To join us for this workshop you’ll need to:
Register for the conference and pay an modest additional fee ($10) for each workshop in which you want to participate.
Link to register for the conference and any workshop: https://cc.acm.org/2025/registration/
Then you also need to sign up for this workshop specifically, so we know who is attending!
Link to enrol in this workshop: https://forms.gle/oCXf49hvaYaMbPVv5
ORGANISERS
Associate Professor Karen Pearlman, ASE, writes, directs and edits screen productions. She researches creative practice, distributed cognition and feminist film histories. Karen is a deputy director of the Creative Documentary Research Centre with a portfolio in Creative Practice and Screen Culture. Karen’s trilogy of short films about historical women editors (2016, 2018 & 2020) have won 34 highly competitive national and international awards from peak industry bodies and film festivals, including 3 for best editing, 3 for best directing and 6 for best documentary. Her latest film, Breaking Plates won Best Short Documentary at the 2025 Antenna Documentary Film Festival. Karen is a leading theorist, speaker and writer on the art of film editing, she is the author of the widely used textbook Cutting Rhythms, which has a third edition out in 2025 and translations into Chinese, Korean, Turkish and Arabic.
Karen will lead the workshop, designing prompts and activities and facilitating the discussions of process.

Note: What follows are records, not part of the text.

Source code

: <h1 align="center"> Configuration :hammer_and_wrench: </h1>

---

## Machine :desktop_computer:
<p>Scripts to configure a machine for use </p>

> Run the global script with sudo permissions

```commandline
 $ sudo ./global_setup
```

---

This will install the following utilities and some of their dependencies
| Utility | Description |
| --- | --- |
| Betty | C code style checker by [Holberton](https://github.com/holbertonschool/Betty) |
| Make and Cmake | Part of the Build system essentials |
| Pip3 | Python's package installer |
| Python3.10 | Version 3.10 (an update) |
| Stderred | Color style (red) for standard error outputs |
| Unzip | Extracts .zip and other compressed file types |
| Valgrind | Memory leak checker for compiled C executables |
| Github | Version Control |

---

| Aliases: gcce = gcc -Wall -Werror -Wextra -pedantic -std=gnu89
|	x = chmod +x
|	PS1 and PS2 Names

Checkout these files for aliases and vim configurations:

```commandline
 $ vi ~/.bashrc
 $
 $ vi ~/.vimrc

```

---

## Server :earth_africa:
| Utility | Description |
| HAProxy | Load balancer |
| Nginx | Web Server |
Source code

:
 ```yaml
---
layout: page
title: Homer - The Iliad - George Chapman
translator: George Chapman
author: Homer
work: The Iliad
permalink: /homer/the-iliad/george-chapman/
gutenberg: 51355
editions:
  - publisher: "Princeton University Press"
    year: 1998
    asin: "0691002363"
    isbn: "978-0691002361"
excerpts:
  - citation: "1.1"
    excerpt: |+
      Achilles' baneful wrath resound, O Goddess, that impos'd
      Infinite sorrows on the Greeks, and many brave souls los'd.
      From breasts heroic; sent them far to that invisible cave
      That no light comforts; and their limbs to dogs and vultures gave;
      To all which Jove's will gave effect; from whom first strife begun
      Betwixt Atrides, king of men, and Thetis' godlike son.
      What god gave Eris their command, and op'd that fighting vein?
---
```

Dr Richard James Allen is a multi-award-winning Australian filmmaker, choreographer, poet and a performer in a range of media. A founder and co-artistic director with Karen Pearlman of the multi-award-winning Physical TV Company, his work has been screened, broadcast, published and presented on six continents. Richard’s thirteenth book, Text Messages from the Universe (Flying Island Books, 2023) reflects a lifelong engagement with Buddhist and Yogic philosophies. It was a finalist for three international awards. A film adaptation won six awards and was nominated for Best Narrative Feature Film at the ATOM Awards. In an earlier incarnation, his novel, More Lies (Interactive Publications), was shortlisted for the Griffin Award for New Australian Playwriting. An audiobook version, which he narrated with Jadzea Allen, is releasing internationally on Spotify, Audible and other platforms in 2025. Richard lives in Sydney on the unceded lands of the Gadigal People of the Eora Nation.
Richard will bring his filmmaking experience to the tasks of responding to participants ideas, and leading discussions about processes of developing creative responses. Allen will also bring a ‘beginner’s mind’ to the task of prompting Chat GPT to generate and articulate ideas.